Ad campaign to call for pay rise

by
March 12, 2018

A generation of young Australians won’t know what it is like to have a sick day or a paid holiday, ACTU boss Sally McManus is warning, as unions seek to overhaul the nation’s workplace laws.

A generation of young Australians won’t know what it is like to have a sick day or a paid holiday, ACTU boss Sally McManus is warning, as unions seek to overhaul the nation’s workplace laws.

Australia’s peak union body yesterday launched its largest advertising campaign in a decade, calling for pay increases for workers and government restrictions on casual employment.

Ms McManus says Australia faces a ‘‘crisis’’ of record low wages growth paired with unrestricted causal employment.

‘‘We are going to see a whole generation of young people who will not even know what it’s like to have a sick day or a paid holiday,’’ she said.

‘‘We need fair restrictions on casual employment and on insecure work like labour hire.’’

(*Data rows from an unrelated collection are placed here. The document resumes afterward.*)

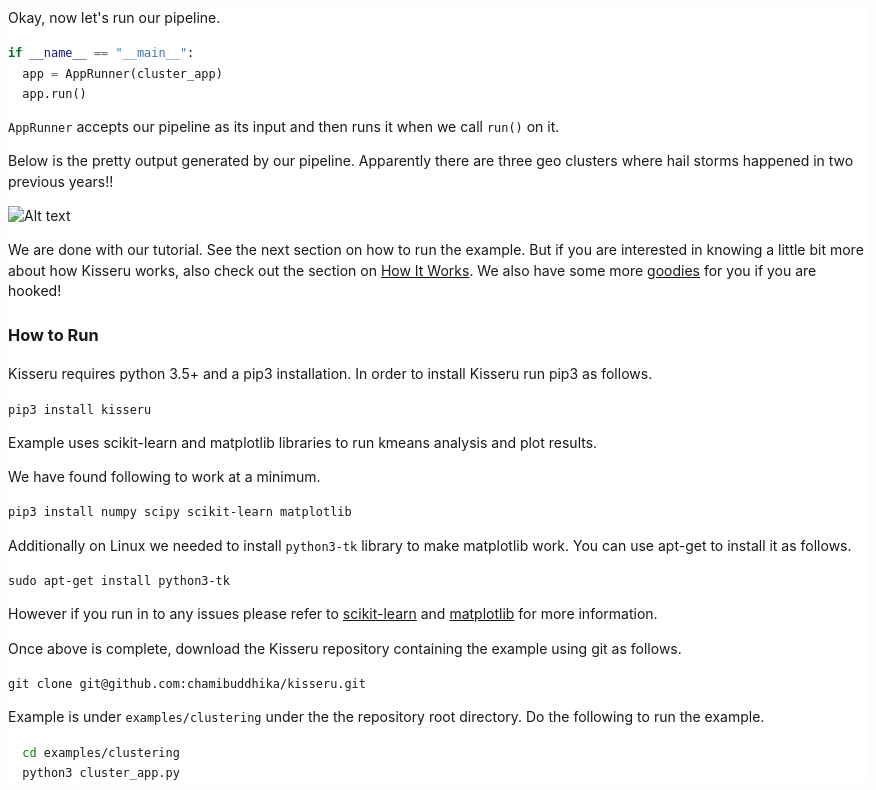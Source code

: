 Okay, now let's run our pipeline.

```python
if __name__ == "__main__":
  app = AppRunner(cluster_app)
  app.run()
```


`AppRunner` accepts our pipeline as its input and then runs it when we call
`run()` on it.

Below is the pretty output generated by our pipeline. Apparently there are three
geo clusters where hail storms happened in two previous years!!

![Alt text](./docs/images/hail.png)



We are done with our tutorial. See the next section on how to run the example. 
But if you are interested in knowing a little bit more about how Kisseru works,
also check out the section on [How It Works](#how-it-works). We also have some 
more [goodies](#scripting-inlined) for you if you are hooked!

### How to Run

Kisseru requires python 3.5+ and a pip3 installation. In order to install Kisseru
run pip3 as follows.

```pip3 install kisseru```

Example uses scikit-learn and matplotlib libraries to run kmeans analysis and 
plot results. 

We have found following to work at a minimum.

```pip3 install numpy scipy scikit-learn matplotlib```

Additionally on Linux we needed to install `python3-tk` library to make 
matplotlib work. You can use apt-get to install it as follows.

```sudo apt-get install python3-tk```

However if you run in to any issues please refer to 
[scikit-learn](http://scikit-learn.org/stable/install.html) and 
[matplotlib](https://matplotlib.org/users/installing.html) for more 
information. 

Once above is complete, download the Kisseru repository containing the example 
using git as follows.

```git clone git@github.com:chamibuddhika/kisseru.git```

Example is under `examples/clustering` under the the repository root directory.
Do the following to run the example.

```bash
  cd examples/clustering
  python3 cluster_app.py
```
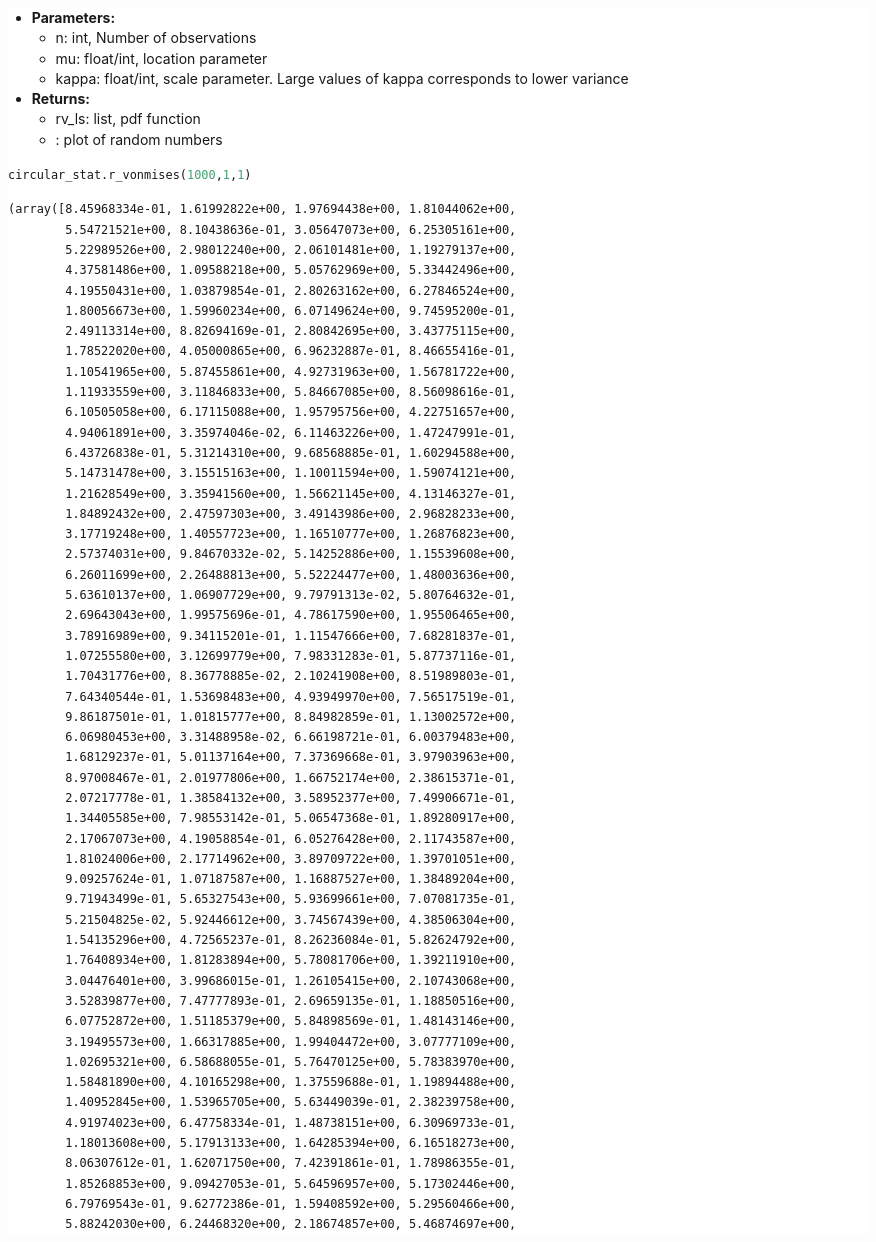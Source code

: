 - <b>Parameters:</b>
    - n: int, Number of observations
    - mu: float/int, location parameter
    - kappa: float/int, scale parameter. Large values of kappa corresponds to lower variance
- <b>Returns:</b>
    - rv_ls: list, pdf function
    - <plot>: plot of random numbers


```python
circular_stat.r_vonmises(1000,1,1)
```




    (array([8.45968334e-01, 1.61992822e+00, 1.97694438e+00, 1.81044062e+00,
            5.54721521e+00, 8.10438636e-01, 3.05647073e+00, 6.25305161e+00,
            5.22989526e+00, 2.98012240e+00, 2.06101481e+00, 1.19279137e+00,
            4.37581486e+00, 1.09588218e+00, 5.05762969e+00, 5.33442496e+00,
            4.19550431e+00, 1.03879854e-01, 2.80263162e+00, 6.27846524e+00,
            1.80056673e+00, 1.59960234e+00, 6.07149624e+00, 9.74595200e-01,
            2.49113314e+00, 8.82694169e-01, 2.80842695e+00, 3.43775115e+00,
            1.78522020e+00, 4.05000865e+00, 6.96232887e-01, 8.46655416e-01,
            1.10541965e+00, 5.87455861e+00, 4.92731963e+00, 1.56781722e+00,
            1.11933559e+00, 3.11846833e+00, 5.84667085e+00, 8.56098616e-01,
            6.10505058e+00, 6.17115088e+00, 1.95795756e+00, 4.22751657e+00,
            4.94061891e+00, 3.35974046e-02, 6.11463226e+00, 1.47247991e-01,
            6.43726838e-01, 5.31214310e+00, 9.68568885e-01, 1.60294588e+00,
            5.14731478e+00, 3.15515163e+00, 1.10011594e+00, 1.59074121e+00,
            1.21628549e+00, 3.35941560e+00, 1.56621145e+00, 4.13146327e-01,
            1.84892432e+00, 2.47597303e+00, 3.49143986e+00, 2.96828233e+00,
            3.17719248e+00, 1.40557723e+00, 1.16510777e+00, 1.26876823e+00,
            2.57374031e+00, 9.84670332e-02, 5.14252886e+00, 1.15539608e+00,
            6.26011699e+00, 2.26488813e+00, 5.52224477e+00, 1.48003636e+00,
            5.63610137e+00, 1.06907729e+00, 9.79791313e-02, 5.80764632e-01,
            2.69643043e+00, 1.99575696e-01, 4.78617590e+00, 1.95506465e+00,
            3.78916989e+00, 9.34115201e-01, 1.11547666e+00, 7.68281837e-01,
            1.07255580e+00, 3.12699779e+00, 7.98331283e-01, 5.87737116e-01,
            1.70431776e+00, 8.36778885e-02, 2.10241908e+00, 8.51989803e-01,
            7.64340544e-01, 1.53698483e+00, 4.93949970e+00, 7.56517519e-01,
            9.86187501e-01, 1.01815777e+00, 8.84982859e-01, 1.13002572e+00,
            6.06980453e+00, 3.31488958e-02, 6.66198721e-01, 6.00379483e+00,
            1.68129237e-01, 5.01137164e+00, 7.37369668e-01, 3.97903963e+00,
            8.97008467e-01, 2.01977806e+00, 1.66752174e+00, 2.38615371e-01,
            2.07217778e-01, 1.38584132e+00, 3.58952377e+00, 7.49906671e-01,
            1.34405585e+00, 7.98553142e-01, 5.06547368e-01, 1.89280917e+00,
            2.17067073e+00, 4.19058854e-01, 6.05276428e+00, 2.11743587e+00,
            1.81024006e+00, 2.17714962e+00, 3.89709722e+00, 1.39701051e+00,
            9.09257624e-01, 1.07187587e+00, 1.16887527e+00, 1.38489204e+00,
            9.71943499e-01, 5.65327543e+00, 5.93699661e+00, 7.07081735e-01,
            5.21504825e-02, 5.92446612e+00, 3.74567439e+00, 4.38506304e+00,
            1.54135296e+00, 4.72565237e-01, 8.26236084e-01, 5.82624792e+00,
            1.76408934e+00, 1.81283894e+00, 5.78081706e+00, 1.39211910e+00,
            3.04476401e+00, 3.99686015e-01, 1.26105415e+00, 2.10743068e+00,
            3.52839877e+00, 7.47777893e-01, 2.69659135e-01, 1.18850516e+00,
            6.07752872e+00, 1.51185379e+00, 5.84898569e-01, 1.48143146e+00,
            3.19495573e+00, 1.66317885e+00, 1.99404472e+00, 3.07777109e+00,
            1.02695321e+00, 6.58688055e-01, 5.76470125e+00, 5.78383970e+00,
            1.58481890e+00, 4.10165298e+00, 1.37559688e-01, 1.19894488e+00,
            1.40952845e+00, 1.53965705e+00, 5.63449039e-01, 2.38239758e+00,
            4.91974023e+00, 6.47758334e-01, 1.48738151e+00, 6.30969733e-01,
            1.18013608e+00, 5.17913133e+00, 1.64285394e+00, 6.16518273e+00,
            8.06307612e-01, 1.62071750e+00, 7.42391861e-01, 1.78986355e-01,
            1.85268853e+00, 9.09427053e-01, 5.64596957e+00, 5.17302446e+00,
            6.79769543e-01, 9.62772386e-01, 1.59408592e+00, 5.29560466e+00,
            5.88242030e+00, 6.24468320e+00, 2.18674857e+00, 5.46874697e+00,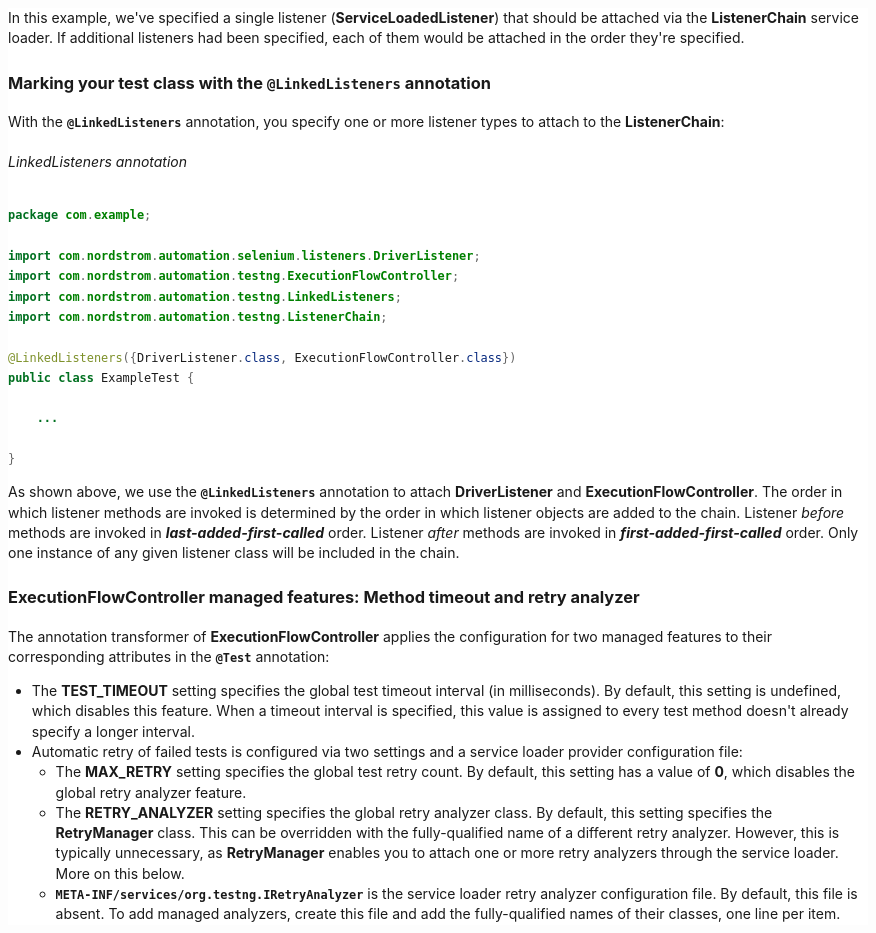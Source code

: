 In this example, we've specified a single listener (**ServiceLoadedListener**) that should be attached via the **ListenerChain** service loader. If additional listeners had been specified, each of them would be attached in the order they're specified.

### Marking your test class with the **`@LinkedListeners`** annotation

With the **`@LinkedListeners`** annotation, you specify one or more listener types to attach to the **ListenerChain**:

###### LinkedListeners annotation
```java
package com.example;
 
import com.nordstrom.automation.selenium.listeners.DriverListener;
import com.nordstrom.automation.testng.ExecutionFlowController;
import com.nordstrom.automation.testng.LinkedListeners;
import com.nordstrom.automation.testng.ListenerChain;
 
@LinkedListeners({DriverListener.class, ExecutionFlowController.class})
public class ExampleTest {
    
    ...
    
}
```

As shown above, we use the **`@LinkedListeners`** annotation to attach **DriverListener** and **ExecutionFlowController**. The order in which listener methods are invoked is determined by the order in which listener objects are added to the chain. Listener _before_ methods are invoked in **_last-added-first-called_** order. Listener _after_ methods are invoked in **_first-added-first-called_** order. Only one instance of any given listener class will be included in the chain.

### **ExecutionFlowController** managed features: Method timeout and retry analyzer
The annotation transformer of **ExecutionFlowController** applies the configuration for two managed features to their corresponding attributes in the **`@Test`** annotation:

* The **TEST_TIMEOUT** setting specifies the global test timeout interval (in milliseconds). By default, this setting is undefined, which disables this feature. When a timeout interval is specified, this value is assigned to every test method doesn't already specify a longer interval.
* Automatic retry of failed tests is configured via two settings and a service loader provider configuration file:
  * The **MAX_RETRY** setting specifies the global test retry count. By default, this setting has a value of **0**, which disables the global retry analyzer feature.
  * The **RETRY_ANALYZER** setting specifies the global retry analyzer class. By default, this setting specifies the **RetryManager** class. This can be overridden with the fully-qualified name of a different retry analyzer. However, this is typically unnecessary, as **RetryManager** enables you to attach one or more retry analyzers through the service loader. More on this below.
  * **`META-INF/services/org.testng.IRetryAnalyzer`** is the service loader retry analyzer configuration file. By default, this file is absent. To add managed analyzers, create this file and add the fully-qualified names of their classes, one line per item.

The Australian Council for Trade Unions will run a two month-long campaign, the largest it says since WorkChoices, although it will not confirm how much it will cost.

Ms McManus said the union would announce tomorrow its demand for an increase to the minimum wage across Australia.

‘‘Australians deserve more secure jobs and fair pay,’’ she said.

‘‘Big business in our country now has too much power.’’

Ms McManus would not release a dollar figure for the campaign, but said the ACTU was spending enough to ensure every Australian saw it more than once.

‘‘We may just keep spending more money in order to keep these adds going,’’ she said.

The campaign will include television ads — featuring paid actors — as well as newspaper, radio, online and billboard advertising.